By Jennifer Inez Ward
The Oakland parking ticket management division has some money problems - at least that's the finding of an audit released Wednesday by City Auditor Courtney Ruby.
In a year-long
investigation, Ruby found several areas with money discrepancies. Many of those
issues centered around unaccounted for money and possible revenue loss.
The
audit looked at the management of parking tickets for fiscal year 2010-11. The city's parking ticket division, Ruby said in the report, is holding on to more than $316,000 in
overpaid parking tickets from residents and businesses for this period.
Ruby said that the
division potentially lost $27,000 due to improperly recorded tickets.
The report also
found that the city's previous financial collection system, ACS, often missed key revenue
targets. Ruby said the city may have lost thousands of dollars because of their
actions or missed benchmarks.
"Had ACS
met its promised collection targets, the city would have received an additional
$401,000 to $620,500 in parking revenue; instead ACS paid $10,128 in penalties
for missing targets," the report says.
But city officials
said the audit is off the mark.
"We generally
agree with the audit report findings, but you've got to keep it in
context," Assistant city administrator Scott Johnson said. "Most of
the findings and the issues raised have been resolved or are in the process of
being resolved."
Johnson said it is
also important to remember the timing of the audit.
"The audit
was done when that was a transition to a new system," he said.
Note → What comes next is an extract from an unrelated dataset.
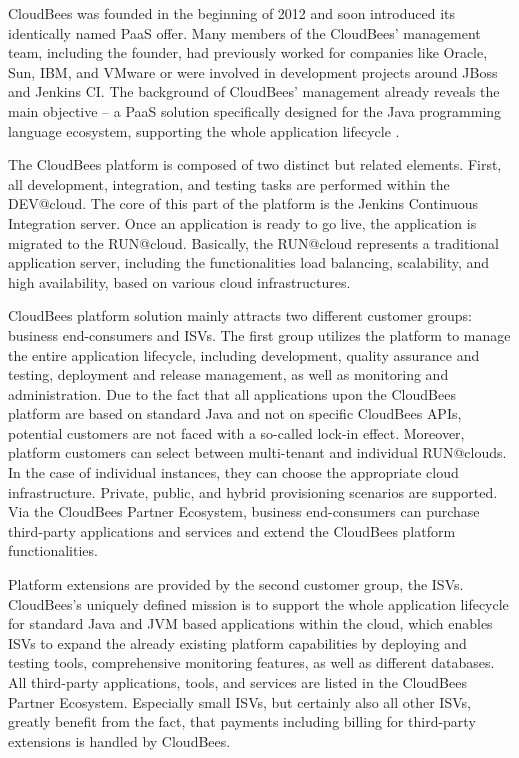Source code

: CloudBees was founded in the beginning of 2012 and soon introduced its identically named \ac{PaaS} offer. Many members of the CloudBees' management team, including the founder, had previously worked for companies like Oracle, Sun, IBM, and VMware or were involved in development projects around JBoss and Jenkins CI. The background of CloudBees' management already reveals the main objective -- a \ac{PaaS} solution specifically designed for the Java programming language ecosystem, supporting the whole application lifecycle \citep{CloudBees2013}.

The CloudBees platform is composed of two distinct but related elements. First, all development, integration, and testing tasks are performed within the DEV@cloud. The core of this part of the platform is the Jenkins Continuous Integration server. Once an application is ready to go live, the application is migrated to the RUN@cloud. Basically, the RUN@cloud represents a traditional application server, including the functionalities load balancing, scalability, and high availability, based on various cloud infrastructures.

CloudBees platform solution mainly attracts two different customer groups: business end-consumers and \acp{ISV}. The first group utilizes the platform to manage the entire application lifecycle, including development, quality assurance and testing, deployment and release management, as well as monitoring and administration. Due to the fact that all applications upon the CloudBees platform are based on standard Java and not on specific CloudBees \acp{API}, potential customers are not faced with a so-called lock-in effect. Moreover, platform customers can select between multi-tenant and individual RUN@clouds. In the case of individual instances, they can choose the appropriate cloud infrastructure. Private, public, and hybrid provisioning scenarios are supported. Via the CloudBees Partner Ecosystem, business end-consumers can purchase third-party applications and services and extend the CloudBees platform functionalities. 

Platform extensions are provided by the second customer group, the \acp{ISV}. CloudBees's uniquely defined mission is to support the whole application lifecycle for standard Java and \ac{JVM} based applications within the cloud, which enables \acp{ISV} to expand the already existing platform capabilities by deploying and testing tools, comprehensive monitoring features, as well as different databases. All third-party applications, tools, and services are listed in the CloudBees Partner Ecosystem. Especially small \acp{ISV}, but certainly also all other \acp{ISV}, greatly benefit from the fact, that payments including billing for third-party extensions is handled by CloudBees.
"During that period, the new system was working with a backlog of 25,000
tickets."
Johnson said that
while the city may be holding parking ticket overpayments, the money is sitting
in a fund ready for repayment. He said the city makes every effort to track
down people who've overpaid.
"The money is
there, we haven't allocated it for something else," he said.
Ruby said that for
the last couple of years, the parking division has gotten better, particularly
since installing a new computer system designed to streamline customer
operations.
"Under the
old legacy system, approximately 75 percent to 80 percent of ticks were
handwritten and took six to eight weeks to enter," the report notes.
"As of fiscal year 2010-2011, approximately 2 percent of tickets are
handwritten."
The audit report
listed 24 recommendations to city officials that include proactively notifying
and refunding ticket overpayment to people. The report also recommends that the
city consider establishing a separate fund to track unclaimed parking money.
The Parking Ticket
Division is a huge revenue source for Oakland.
In fiscal year 2010-211, the city issued about 387,000 tickets - nearly a ticket
for every resident. Those tickets generated almost $23 million in general fund
revenue.
This comes as no surprise. A person must pay a ticket IN FULL just to dispute it. Working in Jack London Square for the last 6 years, I've received my share of eronious tickets and the entire process needs an audit, from how they record when and where people are parked to how long it takes to receive a refund. Forget about emailing them, you'll NEVER get a reply. Oakland's Parking Assistence Center is city bureaucracy at its worst!!!